START Provided information
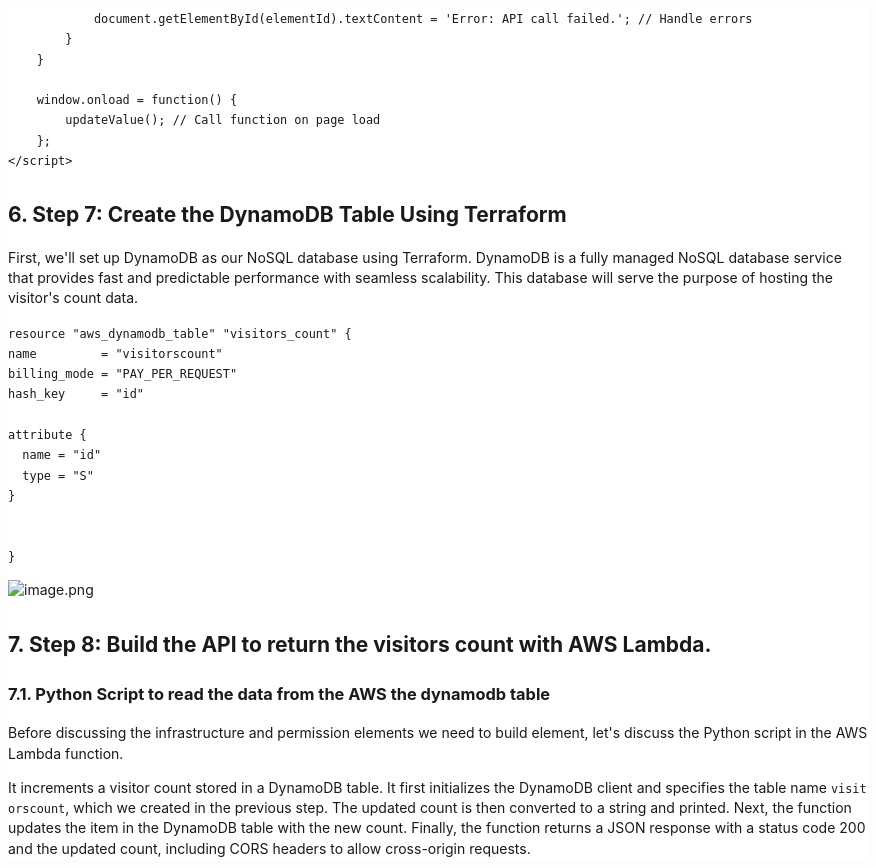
 ```
            document.getElementById(elementId).textContent = 'Error: API call failed.'; // Handle errors
        }
    }
    
    window.onload = function() {
        updateValue(); // Call function on page load
    };
</script>
```
##  6. <a name='Step7:CreatetheDynamoDBTableUsingTerraform'></a>Step 7: Create the DynamoDB Table Using Terraform
First, we'll set up DynamoDB as our NoSQL database using Terraform. DynamoDB is a fully managed NoSQL database service that provides fast and predictable performance with seamless scalability. This database will serve the purpose of hosting the visitor's count data.  

```
resource "aws_dynamodb_table" "visitors_count" {
name         = "visitorscount"
billing_mode = "PAY_PER_REQUEST"
hash_key     = "id"

attribute {
  name = "id"
  type = "S"
}


}
```
![image.png](https://eraser.imgix.net/workspaces/7OcfHDLApaYdyNfGqDF5/hh36HxBYWmZcVCRSmWUltROL3fF3/u24TTjHuYrSemgrGMO8hE.png?ixlib=js-3.7.0 "image.png")



##  7. <a name='Step8:BuildtheAPItoreturnthevisitorscountwithAWSLambda.'></a>Step 8: Build the API to return the visitors count with AWS Lambda. 

###  7.1. <a name='PythonScripttoreadthedatafromtheAWSthedynamodbtable'></a>Python Script to read the data from the AWS  the dynamodb table
Before discussing the infrastructure and permission elements we need to build element, let's discuss the Python script in the AWS Lambda function. 



It increments a visitor count stored in a DynamoDB table. It first initializes the DynamoDB client and specifies the table name `visitorscount`, which we created in the previous step. The updated count is then converted to a string and printed. Next, the function updates the item in the DynamoDB table with the new count. Finally, the function returns a JSON response with a status code  200 and the updated count, including CORS headers to allow cross-origin requests.
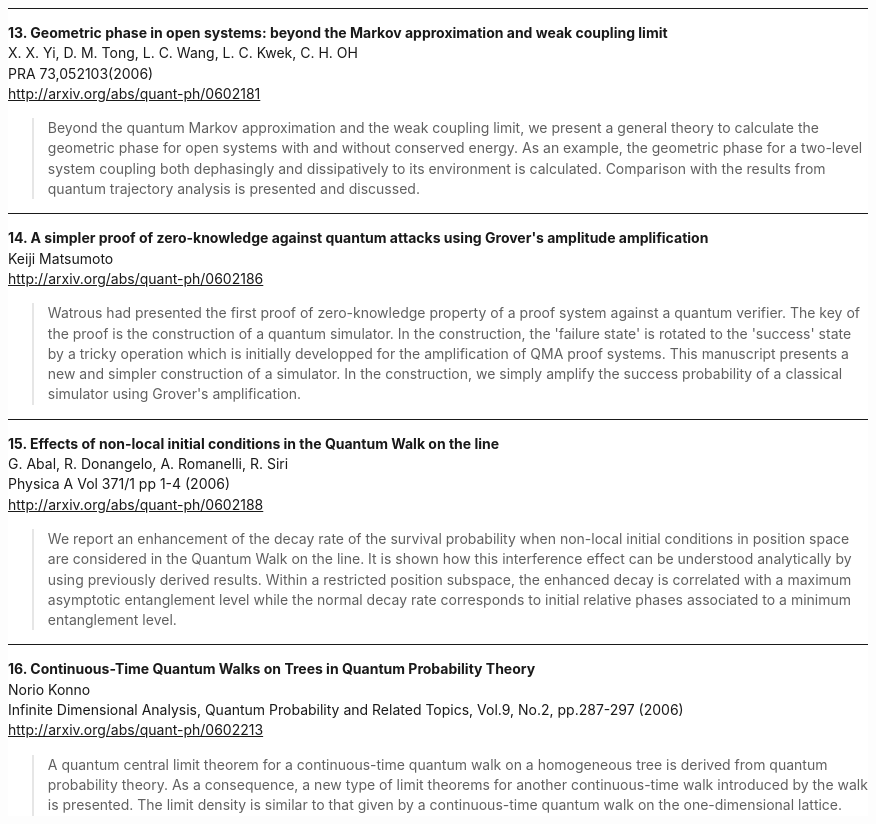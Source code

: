 ------

**13.    Geometric phase in open systems: beyond the Markov approximation and weak coupling limit**  
X. X. Yi, D. M. Tong, L. C. Wang, L. C. Kwek, C. H. OH  
PRA 73,052103(2006)  
http://arxiv.org/abs/quant-ph/0602181  
<blockquote>
<p>
Beyond the quantum Markov approximation and the weak coupling limit, we present a general theory to calculate the geometric phase for open systems with and without conserved energy. As an example, the geometric phase for a two-level system coupling both dephasingly and dissipatively to its environment is calculated. Comparison with the results from quantum trajectory analysis is presented and discussed.
</p>
</blockquote>

------

**14.    A simpler proof of zero-knowledge against quantum attacks using Grover's amplitude amplification**  
Keiji Matsumoto  
http://arxiv.org/abs/quant-ph/0602186  
<blockquote>
<p>
Watrous had presented the first proof of zero-knowledge property of a proof system against a quantum verifier. The key of the proof is the construction of a quantum simulator. In the construction, the 'failure state' is rotated to the 'success' state by a tricky operation which is initially developped for the amplification of QMA proof systems. This manuscript presents a new and simpler construction of a simulator. In the construction, we simply amplify the success probability of a classical simulator using Grover's amplification.
</p>
</blockquote>

------

**15.    Effects of non-local initial conditions in the Quantum Walk on the line**  
G. Abal, R. Donangelo, A. Romanelli, R. Siri  
Physica A Vol 371/1 pp 1-4 (2006)  
http://arxiv.org/abs/quant-ph/0602188  
<blockquote>
<p>
We report an enhancement of the decay rate of the survival probability when non-local initial conditions in position space are considered in the Quantum Walk on the line. It is shown how this interference effect can be understood analytically by using previously derived results. Within a restricted position subspace, the enhanced decay is correlated with a maximum asymptotic entanglement level while the normal decay rate corresponds to initial relative phases associated to a minimum entanglement level.
</p>
</blockquote>

------

**16.    Continuous-Time Quantum Walks on Trees in Quantum Probability Theory**  
Norio Konno  
Infinite Dimensional Analysis, Quantum Probability and Related Topics, Vol.9, No.2, pp.287-297 (2006)  
http://arxiv.org/abs/quant-ph/0602213  
<blockquote>
<p>
A quantum central limit theorem for a continuous-time quantum walk on a homogeneous tree is derived from quantum probability theory. As a consequence, a new type of limit theorems for another continuous-time walk introduced by the walk is presented. The limit density is similar to that given by a continuous-time quantum walk on the one-dimensional lattice.
</p>
</blockquote>

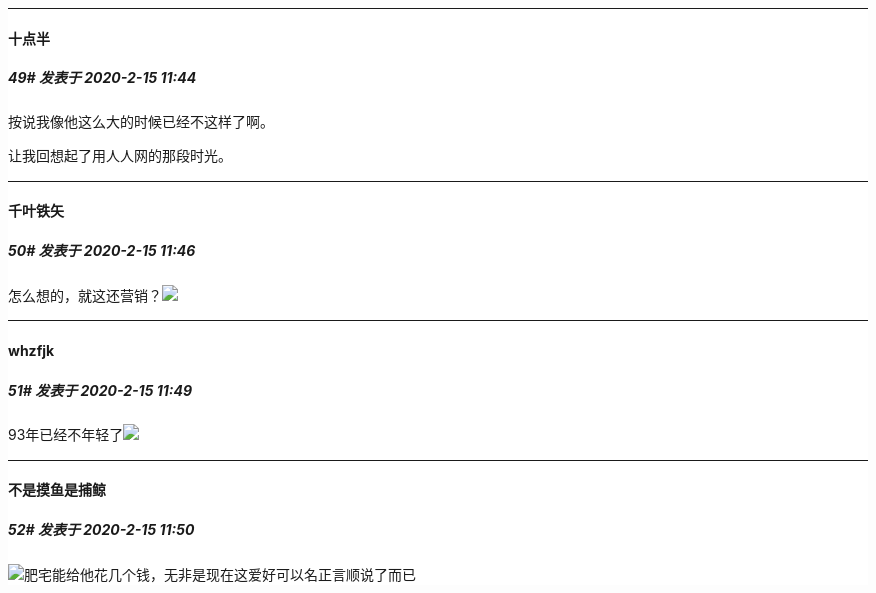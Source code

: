 



-----

####  十点半  
##### 49#       发表于 2020-2-15 11:44




按说我像他这么大的时候已经不这样了啊。

让我回想起了用人人网的那段时光。







-----

####  千叶铁矢  
##### 50#       发表于 2020-2-15 11:46




怎么想的，就这还营销？<img src="https://static.saraba1st.com/image/smiley/face2017/065.png" referrerpolicy="no-referrer">







-----

####  whzfjk  
##### 51#       发表于 2020-2-15 11:49




93年已经不年轻了<img src="https://static.saraba1st.com/image/smiley/face2017/012.png" referrerpolicy="no-referrer">







-----

####  不是摸鱼是捕鲸  
##### 52#       发表于 2020-2-15 11:50



<img src="https://static.saraba1st.com/image/smiley/face2017/037.png" referrerpolicy="no-referrer">肥宅能给他花几个钱，无非是现在这爱好可以名正言顺说了而已






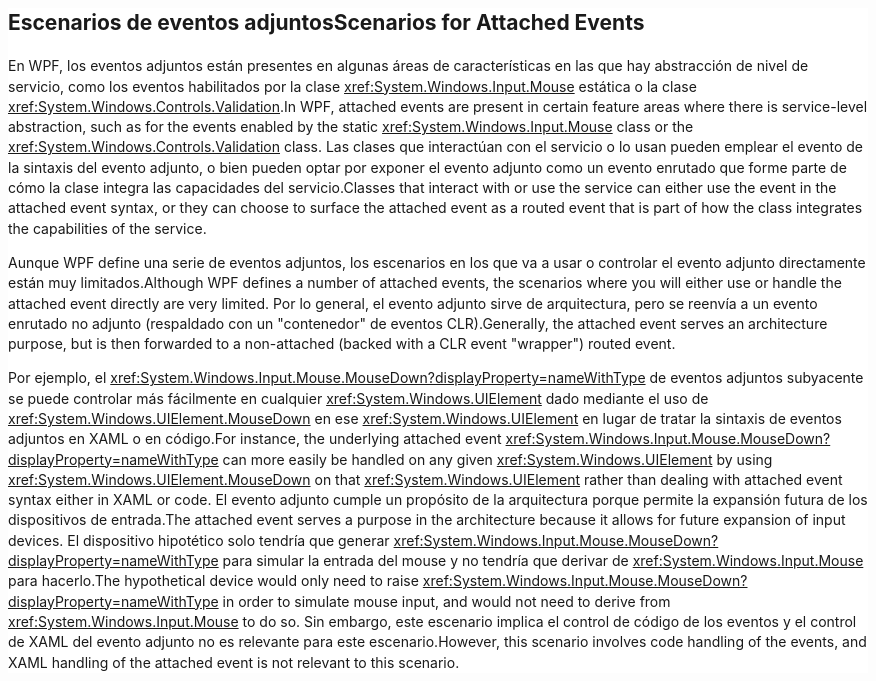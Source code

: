 <a name="Scenarios"></a>   
## <a name="scenarios-for-attached-events"></a><span data-ttu-id="09abd-117">Escenarios de eventos adjuntos</span><span class="sxs-lookup"><span data-stu-id="09abd-117">Scenarios for Attached Events</span></span>  
 <span data-ttu-id="09abd-118">En WPF, los eventos adjuntos están presentes en algunas áreas de características en las que hay abstracción de nivel de servicio, como los eventos habilitados por la clase <xref:System.Windows.Input.Mouse> estática o la clase <xref:System.Windows.Controls.Validation>.</span><span class="sxs-lookup"><span data-stu-id="09abd-118">In WPF, attached events are present in certain feature areas where there is service-level abstraction, such as for the events enabled by the static <xref:System.Windows.Input.Mouse> class or the <xref:System.Windows.Controls.Validation> class.</span></span> <span data-ttu-id="09abd-119">Las clases que interactúan con el servicio o lo usan pueden emplear el evento de la sintaxis del evento adjunto, o bien pueden optar por exponer el evento adjunto como un evento enrutado que forme parte de cómo la clase integra las capacidades del servicio.</span><span class="sxs-lookup"><span data-stu-id="09abd-119">Classes that interact with or use the service can either use the event in the attached event syntax, or they can choose to surface the attached event as a routed event that is part of how the class integrates the capabilities of the service.</span></span>  
  
 <span data-ttu-id="09abd-120">Aunque WPF define una serie de eventos adjuntos, los escenarios en los que va a usar o controlar el evento adjunto directamente están muy limitados.</span><span class="sxs-lookup"><span data-stu-id="09abd-120">Although WPF defines a number of attached events, the scenarios where you will either use or handle the attached event directly are very limited.</span></span> <span data-ttu-id="09abd-121">Por lo general, el evento adjunto sirve de arquitectura, pero se reenvía a un evento enrutado no adjunto (respaldado con un "contenedor" de eventos CLR).</span><span class="sxs-lookup"><span data-stu-id="09abd-121">Generally, the attached event serves an architecture purpose, but is then forwarded to a non-attached (backed with a CLR event "wrapper") routed event.</span></span>  
  
 <span data-ttu-id="09abd-122">Por ejemplo, el <xref:System.Windows.Input.Mouse.MouseDown?displayProperty=nameWithType> de eventos adjuntos subyacente se puede controlar más fácilmente en cualquier <xref:System.Windows.UIElement> dado mediante el uso de <xref:System.Windows.UIElement.MouseDown> en ese <xref:System.Windows.UIElement> en lugar de tratar la sintaxis de eventos adjuntos en XAML o en código.</span><span class="sxs-lookup"><span data-stu-id="09abd-122">For instance, the underlying attached event <xref:System.Windows.Input.Mouse.MouseDown?displayProperty=nameWithType> can more easily be handled on any given <xref:System.Windows.UIElement> by using <xref:System.Windows.UIElement.MouseDown> on that <xref:System.Windows.UIElement> rather than dealing with attached event syntax either in XAML or code.</span></span> <span data-ttu-id="09abd-123">El evento adjunto cumple un propósito de la arquitectura porque permite la expansión futura de los dispositivos de entrada.</span><span class="sxs-lookup"><span data-stu-id="09abd-123">The attached event serves a purpose in the architecture because it allows for future expansion of input devices.</span></span> <span data-ttu-id="09abd-124">El dispositivo hipotético solo tendría que generar <xref:System.Windows.Input.Mouse.MouseDown?displayProperty=nameWithType> para simular la entrada del mouse y no tendría que derivar de <xref:System.Windows.Input.Mouse> para hacerlo.</span><span class="sxs-lookup"><span data-stu-id="09abd-124">The hypothetical device would only need to raise <xref:System.Windows.Input.Mouse.MouseDown?displayProperty=nameWithType> in order to simulate mouse input, and would not need to derive from <xref:System.Windows.Input.Mouse> to do so.</span></span> <span data-ttu-id="09abd-125">Sin embargo, este escenario implica el control de código de los eventos y el control de XAML del evento adjunto no es relevante para este escenario.</span><span class="sxs-lookup"><span data-stu-id="09abd-125">However, this scenario involves code handling of the events, and XAML handling of the attached event is not relevant to this scenario.</span></span>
END Provided information
All that is wanted is the number of lines in the records that include the string "referrer".

> **Answer to this problem**: 3